Monday, November 4, 2013

A Spirit of Generosity

This weekend I went to a workshop led by Margaret Wheatley on the "Generosity Economy."

She is a writer, speaker and consultant who "applies the lens of living system theory to organizations and communities." (from her website). She is a world traveler and has learned from her work with indigenous people as well as science and nature to see the world with a different paradigm from the "western mechanical" way of thought.

To translate this is what her message is."Humans can get through anything as long as we are connected.". And life's basic building blocks are relationships. And right from the start of our time together she talked about what blocks relationships and our souls: speed and stress. One of our biggest problems is people being dstrcacted. We lose our reason, we lose our ability to think, we lose our moral judgment and our ability to imagine.

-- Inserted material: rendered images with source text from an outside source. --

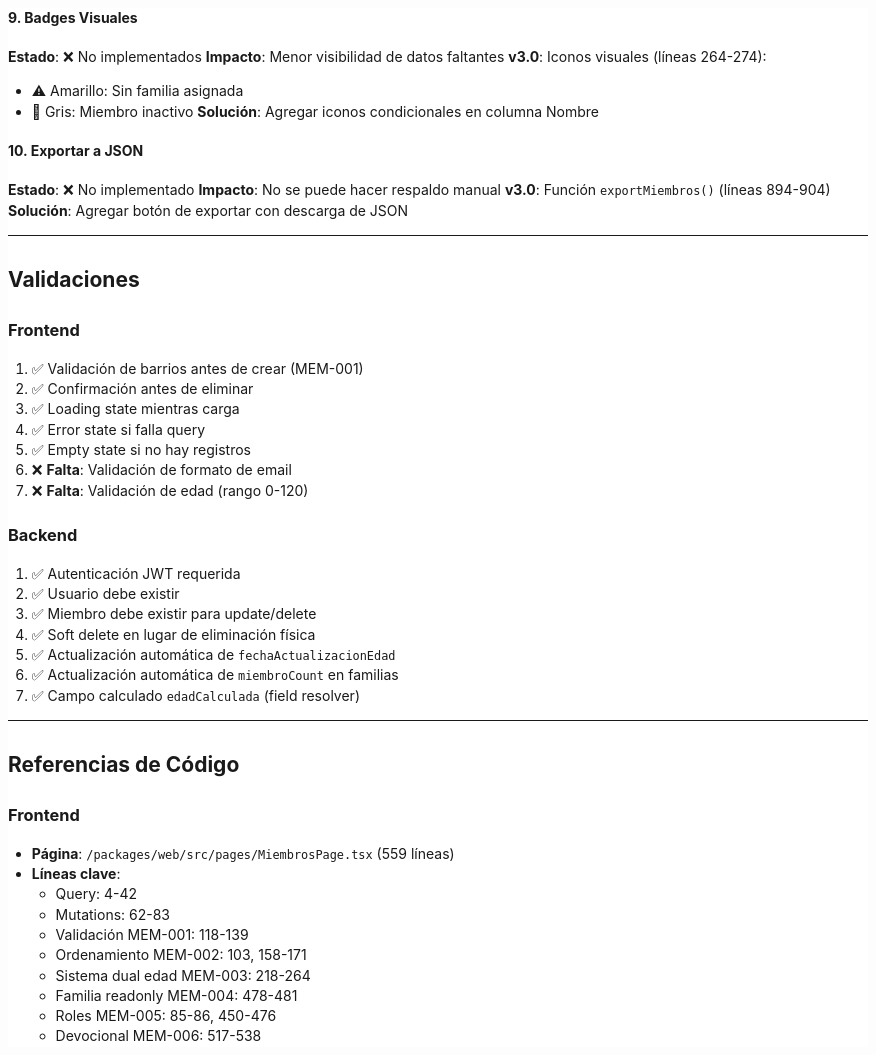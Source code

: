 #### 9. **Badges Visuales**
**Estado**: ❌ No implementados
**Impacto**: Menor visibilidad de datos faltantes
**v3.0**: Iconos visuales (líneas 264-274):
  - ⚠️ Amarillo: Sin familia asignada
  - 🔘 Gris: Miembro inactivo
**Solución**: Agregar iconos condicionales en columna Nombre

#### 10. **Exportar a JSON**
**Estado**: ❌ No implementado
**Impacto**: No se puede hacer respaldo manual
**v3.0**: Función `exportMiembros()` (líneas 894-904)
**Solución**: Agregar botón de exportar con descarga de JSON

---

## Validaciones

### Frontend
1. ✅ Validación de barrios antes de crear (MEM-001)
2. ✅ Confirmación antes de eliminar
3. ✅ Loading state mientras carga
4. ✅ Error state si falla query
5. ✅ Empty state si no hay registros
6. ❌ **Falta**: Validación de formato de email
7. ❌ **Falta**: Validación de edad (rango 0-120)

### Backend
1. ✅ Autenticación JWT requerida
2. ✅ Usuario debe existir
3. ✅ Miembro debe existir para update/delete
4. ✅ Soft delete en lugar de eliminación física
5. ✅ Actualización automática de `fechaActualizacionEdad`
6. ✅ Actualización automática de `miembroCount` en familias
7. ✅ Campo calculado `edadCalculada` (field resolver)

---

## Referencias de Código

### Frontend
- **Página**: `/packages/web/src/pages/MiembrosPage.tsx` (559 líneas)
- **Líneas clave**:
  - Query: 4-42
  - Mutations: 62-83
  - Validación MEM-001: 118-139
  - Ordenamiento MEM-002: 103, 158-171
  - Sistema dual edad MEM-003: 218-264
  - Familia readonly MEM-004: 478-481
  - Roles MEM-005: 85-86, 450-476
  - Devocional MEM-006: 517-538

Some quotes from the workshop that I am still pondering

- the paralysis of the western culture is dismissing things that we decide are not worth our time. Like developing relationships. We have to learn to be curious about who people are.
- we are all "bundles of potential" that manifest only in relationships
- a biological principal - to create health, create more connections
- Ubuntu - we can only be human together.
- We exist in a bundle of belonging - Desmond Tutu

She talked about the beginning of community - once we discovered fire we moved into community and sat in a circle and told our stories.
What has happened is that we have become more and more isolated from each other.
I thought about the advent of television and a family that sat together and looked at a screen at someone else's story - a sit com or drama that becomes resolved in 22 or 53 minutes. That was my growing up experience - but we still sat together at the dinner table and talked

Now I think people look at separate screens - not even the same story and often do not sit "at table" with one another. The loss of community is profound and of course, leads to loneliness and isolation.

She showed us a picture of a grove of aspen trees and I learned something new. T

Aspen trees are propagated by a root system and are actually interconnected by their root system. The oldest grove of aspen trees is 80,000 years old in Utah! They can moved - migrate - to where the light is. You will never see a single tree - they are connected.

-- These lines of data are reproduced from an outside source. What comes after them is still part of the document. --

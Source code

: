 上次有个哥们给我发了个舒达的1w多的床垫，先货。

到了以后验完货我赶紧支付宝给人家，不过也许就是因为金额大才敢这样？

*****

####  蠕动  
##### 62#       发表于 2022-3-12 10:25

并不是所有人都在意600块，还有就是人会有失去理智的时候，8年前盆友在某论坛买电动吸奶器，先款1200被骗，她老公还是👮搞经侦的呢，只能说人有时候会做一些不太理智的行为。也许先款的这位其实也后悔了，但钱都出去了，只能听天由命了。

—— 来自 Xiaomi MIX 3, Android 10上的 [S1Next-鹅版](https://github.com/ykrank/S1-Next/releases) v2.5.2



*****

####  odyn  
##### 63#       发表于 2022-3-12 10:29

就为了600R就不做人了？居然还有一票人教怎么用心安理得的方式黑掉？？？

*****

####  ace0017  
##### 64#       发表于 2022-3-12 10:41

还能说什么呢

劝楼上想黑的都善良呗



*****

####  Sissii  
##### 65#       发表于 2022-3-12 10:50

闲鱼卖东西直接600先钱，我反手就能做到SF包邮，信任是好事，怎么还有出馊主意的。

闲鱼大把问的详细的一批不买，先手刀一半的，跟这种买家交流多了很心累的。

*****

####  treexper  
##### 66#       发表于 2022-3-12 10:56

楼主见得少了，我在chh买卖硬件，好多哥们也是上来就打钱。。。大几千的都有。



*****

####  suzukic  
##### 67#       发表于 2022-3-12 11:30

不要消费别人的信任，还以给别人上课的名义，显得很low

I will write more about this retreat later - but today I cannot help but reflect on what a church is supposed to be. A place of connection for all people -
And sometimes we really are. Other times not so much.
As I have been writing this morning I get a phone call from Don Sexton who wants to know where Ella Mae Lindamood is in rehab so that he can send flowers. There are connections that go on all the time that I don't even realize. The underground root system.

We just finished our second week of our "intergenerational Sunday School" and I have really enjoyed watching the connections and the conversations between people who did not really know each other before. I especially love the opportunity to help adults and youth talk and listen to each other.

Anyway, on this Monday morning I ponder the mystery of connections and how blessed we can be to grow together. And it does involve taking time to cultivate the relationships of our lives.